Potsdamer Neueste Nachrichten 16.01.2007
ZUM THEMA
Linkspartei.PDS: Fusion nicht über die Köpfe der
Bürger Vom Fusionsgedanken aufgeschreckt
Nach Versäumnissen will die Teltower SPD mehr als bisher die Region als
einheitlichen Wachstumskern darstellen
Eine jetzt gebildete Arbeitsgruppe aus
Mitgliedern der Linkspartei.PDS der drei Ortsverbände Stahnsdorf, Kleinmachnow
und Teltow sowie Vertretern der PDS-Fraktion im Landtag Brandenburg hat sich
mit Fragen der Fusion der drei
Kommunen beschäftigt. In der Beratung spielte vor allem die unbedingte
Einbeziehung der Bürger in den Prozess eines möglichen Zusammenschlusses der
Kommunen die entscheidende Rolle. „Nichts sollte über die Köpfe der Bürger
entschieden werden,“ heißt es in einer Presseerklärung der Linkspartei von
gestern.
Diese Überlegungen ergaben sich vor
allem aus den schon von anderen
Parteien benannten Terminen einer
Fusion der drei Kommunen. Der nächste Schritt wird nun zunächst die Erarbeitung
eines Materials zur Diskussion in den Basisorganisationen der
Partei sein. Dort sollen die Vor- und Nachteile für oder gegen eine Fusion
jeder einzelnen Kommune erläutert
werden.
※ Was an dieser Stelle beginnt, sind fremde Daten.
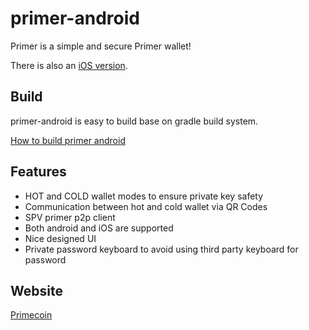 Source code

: primer-android
==============

Primer is a simple and secure Primer wallet!

There is also an [iOS version](https://github.com/primecoin/primer-ios).

## Build

primer-android is easy to build base on gradle build system.

[How to build primer android](https://github.com/primecoin/primer-android)

## Features

* HOT and COLD wallet modes to ensure private key safety
* Communication between hot and cold wallet via QR Codes
* SPV primer p2p client
* Both android and iOS are supported
* Nice designed UI
* Private password keyboard to avoid using third party keyboard for password


## Website

[Primecoin](http://primecoin.io/)
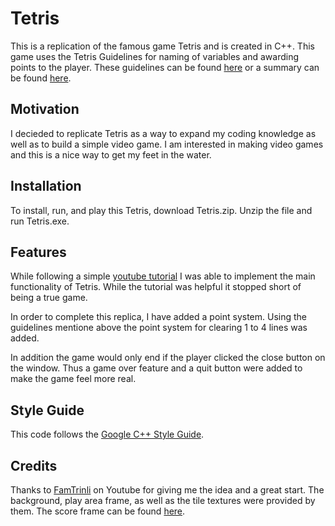 # Tetris
 This is a replication of the famous game Tetris and is created in C++. This
game uses the Tetris Guidelines for naming of variables and awarding points to 
the player. These guidelines can be found 
 [here](https://www.dropbox.com/s/g55gwls0h2muqzn/tetris%20guideline%20docs%202009.zip?dl=0)
or a summary can be found [here](https://tetris.fandom.com/wiki/Tetris_Guideline).

## Motivation
I decieded to replicate Tetris as a way to expand my coding knowledge as well as
to build a simple video game. I am interested in making video games and this is
a nice way to get my feet in the water.

## Installation
To install, run, and play this Tetris, download Tetris.zip. Unzip the file and run Tetris.exe. 

## Features
While following a simple [youtube tutorial](https://www.youtube.com/watch?v=zH_omFPqMO4)
I was able to implement the main functionality of Tetris. While the tutorial was
helpful it stopped short of being a true game. 

In order to complete this replica,
I have added a point system. Using the guidelines mentione above the point system 
for clearing 1 to 4 lines was added. 

In addition the game would only end if the
player clicked the close button on the window. Thus a game over feature and a
quit button were added to make the game feel more real.

## Style Guide
This code follows the [Google C++ Style Guide](https://google.github.io/styleguide/cppguide.html).


## Credits
Thanks to [FamTrinli](https://www.youtube.com/channel/UCC7qpnId5RIQruKDJOt2exw)
on Youtube for giving me the idea and a great start. The background, play area
frame, as well as the tile textures were provided by them. The score frame can be 
found [here](https://www.olo-7.top/ProductDetail.aspx?iid=54642344&pr=23.99).


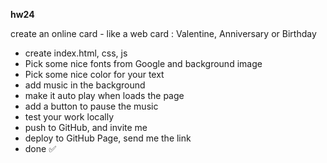 **hw24**

create an online card - like a web card : Valentine, Anniversary or Birthday

* create index.html, css, js
* Pick some nice fonts from Google and background image
* Pick some nice color for your text
* add music in the background
* make it auto play when loads the page
* add a button to pause the music
* test your work locally
* push to GitHub, and invite me
* deploy to GitHub Page, send me the link
* done ✅
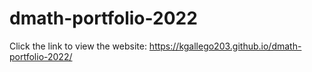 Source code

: # dmath-portfolio-2022

Click the link to view the website: https://kgallego203.github.io/dmath-portfolio-2022/
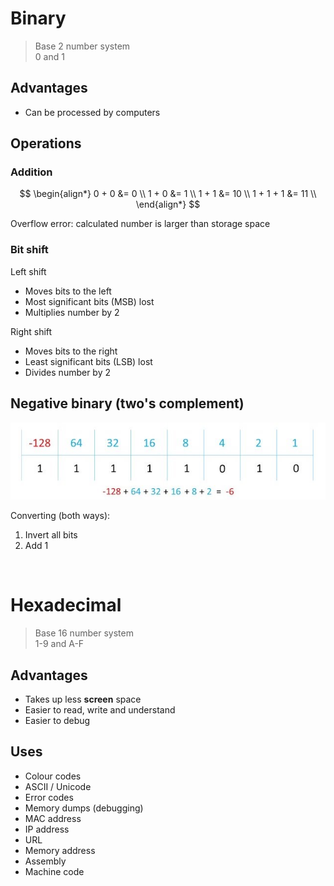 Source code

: # Binary

> Base 2 number system \
> 0 and 1

## Advantages

-   Can be processed by computers

## Operations

### Addition

$$
\begin{align*}
  0 + 0 &= 0 \\
  1 + 0 &= 1 \\
  1 + 1 &= 10 \\
  1 + 1 + 1 &= 11 \\
\end{align*}
$$

Overflow error: calculated number is larger than storage space

### Bit shift

<p></p>
Left shift

-   Moves bits to the left
-   Most significant bits (MSB) lost
-   Multiplies number by 2

<p></p>
Right shift

-   Moves bits to the right
-   Least significant bits (LSB) lost
-   Divides number by 2

## Negative binary (two's complement)

![Two's complement with value of each bit shown](../images/twos-complement.jpg)

<p></p>
Converting (both ways):

1. Invert all bits
2. Add 1

<br>

# Hexadecimal

> Base 16 number system \
> 1-9 and A-F

## Advantages

-   Takes up less **screen** space
-   Easier to read, write and understand
-   Easier to debug

## Uses

-   Colour codes
-   ASCII / Unicode
-   Error codes
-   Memory dumps (debugging)
-   MAC address
-   IP address
-   URL
-   Memory address
-   Assembly
-   Machine code
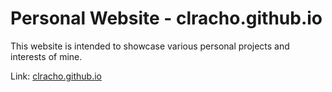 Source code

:# Personal Website - clracho.github.io

This website is intended to showcase various personal projects and interests of mine.

Link: [clracho.github.io](https://clracho.github.io/)
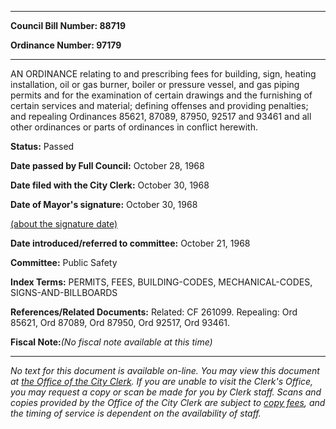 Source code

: 

********

**Council Bill Number: 88719**
   
**Ordinance Number: 97179**
********

 AN ORDINANCE relating to and prescribing fees for building, sign, heating installation, oil or gas burner, boiler or pressure vessel, and gas piping permits and for the examination of certain drawings and the furnishing of certain services and material; defining offenses and providing penalties; and repealing Ordinances 85621, 87089, 87950, 92517 and 93461 and all other ordinances or parts of ordinances in conflict herewith.

**Status:** Passed
   
**Date passed by Full Council:** October 28, 1968
   
**Date filed with the City Clerk:** October 30, 1968
   
**Date of Mayor's signature:** October 30, 1968
   
[(about the signature date)](/~public/approvaldate.htm)
   
   
   
**Date introduced/referred to committee:** October 21, 1968
   
**Committee:** Public Safety
   
   
**Index Terms:** PERMITS, FEES, BUILDING-CODES, MECHANICAL-CODES, SIGNS-AND-BILLBOARDS

**References/Related Documents:** Related: CF 261099. Repealing: Ord 85621, Ord 87089, Ord 87950, Ord 92517, Ord 93461.

**Fiscal Note:**_(No fiscal note available at this time)_
********

_No text for this document is available on-line. You may view this document at [the Office of the City Clerk](http://www.seattle.gov/leg/clerk/contactUs.htm). If you are unable to visit the Clerk's Office, you may request a copy or scan be made for you by Clerk staff. Scans and copies provided by the Office of the City Clerk are subject to [copy fees](http://clerk.seattle.gov/~public/clerkfees.htm), and the timing of service is dependent on the availability of staff._

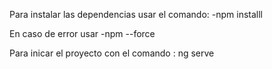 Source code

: Para instalar las dependencias usar el comando: 
-npm installl

En caso de error usar
-npm --force

Para inicar el proyecto con el comando : ng serve
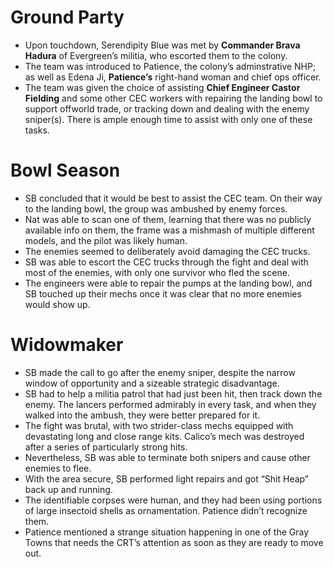 # Ground Party
- Upon touchdown, Serendipity Blue was met by **Commander Brava Hadura** of Evergreen’s militia, who escorted them to the colony.
- The team was introduced to Patience, the colony’s adminstrative NHP; as well as Edena Ji, **Patience’s** right-hand woman and chief ops officer.
- The team was given the choice of assisting **Chief Engineer Castor Fielding** and some other CEC workers with repairing the landing bowl to support offworld trade, or tracking down and dealing with the enemy sniper(s). There is ample enough time to assist with only one of these tasks.

# Bowl Season
- SB concluded that it would be best to assist the CEC team. On their way to the landing bowl, the group was ambushed by enemy forces.
- Nat was able to scan one of them, learning that there was no publicly available info on them, the frame was a mishmash of multiple different models, and the pilot was likely human.
- The enemies seemed to deliberately avoid damaging the CEC trucks.
- SB was able to escort the CEC trucks through the fight and deal with most of the enemies, with only one survivor who fled the scene.
- The engineers were able to repair the pumps at the landing bowl, and SB touched up their mechs once it was clear that no more enemies would show up.

# Widowmaker
- SB made the call to go after the enemy sniper, despite the narrow window of opportunity and a sizeable strategic disadvantage.
- SB had to help a militia patrol that had just been hit, then track down the enemy. The lancers performed admirably in every task, and when they walked into the ambush, they were better prepared for it.
- The fight was brutal, with two strider-class mechs equipped with devastating long and close range kits. Calico’s mech was destroyed after a series of particularly strong hits.
- Nevertheless, SB was able to terminate both snipers and cause other enemies to flee.
- With the area secure, SB performed light repairs and got “Shit Heap” back up and running.
- The identifiable corpses were human, and they had been using portions of large insectoid shells as ornamentation. Patience didn’t recognize them.
- Patience mentioned a strange situation happening in one of the Gray Towns that needs the CRT’s attention as soon as they are ready to move out. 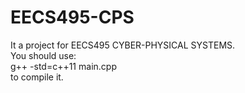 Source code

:# EECS495-CPS
It a project for EECS495 CYBER-PHYSICAL SYSTEMS. <br>
You should use:<br>
  g++ -std=c++11 main.cpp<br>
to compile it.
Aus den Diskussionen heraus soll bis Mitte des Jahres eine Empfehlung
für die Mandatsträger in den drei Ortsparlamenten zum weiteren Umgang mit dem
Thema ausgesprochen werden.
Teltow - Man hatte sie als Buh-Mann ausgemacht – die Teltower SPD. Weil sich
die Genossen vermeintlich so sehr freuten, dass ihre Stadt künftig als
Mittelzentrum gefördert werden soll, warf man ihnen vor, die Region aus dem
Blick zu verlieren. Vor allem Stahnsdorfs Bürgermeister Gerhard Enser (CDU) und
sein Kleinmachnower Amtskollegen Wolfgang Blasig (SPD) vermochten eine
derartige Reaktion in der Nachbarstadt auszumachen und verabredeten daher eine
engere Zusammenarbeit ihrer beiden Orte – bis hin zu einer Fusion. Seitdem
sieht sich Teltow isoliert. Trotzig blick Bürgermeister Thomas Schmidt (SPD)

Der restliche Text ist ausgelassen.